++++ Extracted data ++++

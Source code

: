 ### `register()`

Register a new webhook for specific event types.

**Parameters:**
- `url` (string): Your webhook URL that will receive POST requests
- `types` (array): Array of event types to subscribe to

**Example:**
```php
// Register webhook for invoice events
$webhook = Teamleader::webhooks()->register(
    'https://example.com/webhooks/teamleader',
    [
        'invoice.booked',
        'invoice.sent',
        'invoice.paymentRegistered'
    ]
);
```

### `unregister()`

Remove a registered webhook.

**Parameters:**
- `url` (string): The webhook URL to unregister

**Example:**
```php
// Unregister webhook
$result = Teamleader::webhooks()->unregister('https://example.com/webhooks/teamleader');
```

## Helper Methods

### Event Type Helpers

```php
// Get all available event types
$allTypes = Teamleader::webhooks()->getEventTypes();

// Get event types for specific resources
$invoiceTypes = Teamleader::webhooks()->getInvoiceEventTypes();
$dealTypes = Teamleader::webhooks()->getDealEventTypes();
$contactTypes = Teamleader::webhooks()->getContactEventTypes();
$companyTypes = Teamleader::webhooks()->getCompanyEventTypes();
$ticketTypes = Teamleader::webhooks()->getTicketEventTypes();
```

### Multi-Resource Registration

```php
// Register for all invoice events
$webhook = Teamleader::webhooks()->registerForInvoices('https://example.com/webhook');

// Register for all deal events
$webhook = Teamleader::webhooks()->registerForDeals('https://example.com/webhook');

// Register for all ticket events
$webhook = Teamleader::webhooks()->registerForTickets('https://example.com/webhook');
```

++++

- _Problem to work on_: Extract, word for word, each line of the listing above.

- _Result_:
Source code

: ### `register()`

Register a new webhook for specific event types.

**Parameters:**
- `url` (string): Your webhook URL that will receive POST requests
- `types` (array): Array of event types to subscribe to

**Example:**
```php
// Register webhook for invoice events
$webhook = Teamleader::webhooks()->register(
    'https://example.com/webhooks/teamleader',
    [
        'invoice.booked',
        'invoice.sent',
        'invoice.paymentRegistered'
    ]
);
```

### `unregister()`

Remove a registered webhook.

**Parameters:**
- `url` (string): The webhook URL to unregister

**Example:**
```php
// Unregister webhook
$result = Teamleader::webhooks()->unregister('https://example.com/webhooks/teamleader');
```

## Helper Methods

### Event Type Helpers

```php
// Get all available event types
$allTypes = Teamleader::webhooks()->getEventTypes();

// Get event types for specific resources
$invoiceTypes = Teamleader::webhooks()->getInvoiceEventTypes();
$dealTypes = Teamleader::webhooks()->getDealEventTypes();
$contactTypes = Teamleader::webhooks()->getContactEventTypes();
$companyTypes = Teamleader::webhooks()->getCompanyEventTypes();
$ticketTypes = Teamleader::webhooks()->getTicketEventTypes();
```

### Multi-Resource Registration

```php
// Register for all invoice events
$webhook = Teamleader::webhooks()->registerForInvoices('https://example.com/webhook');

// Register for all deal events
$webhook = Teamleader::webhooks()->registerForDeals('https://example.com/webhook');

// Register for all ticket events
$webhook = Teamleader::webhooks()->registerForTickets('https://example.com/webhook');
```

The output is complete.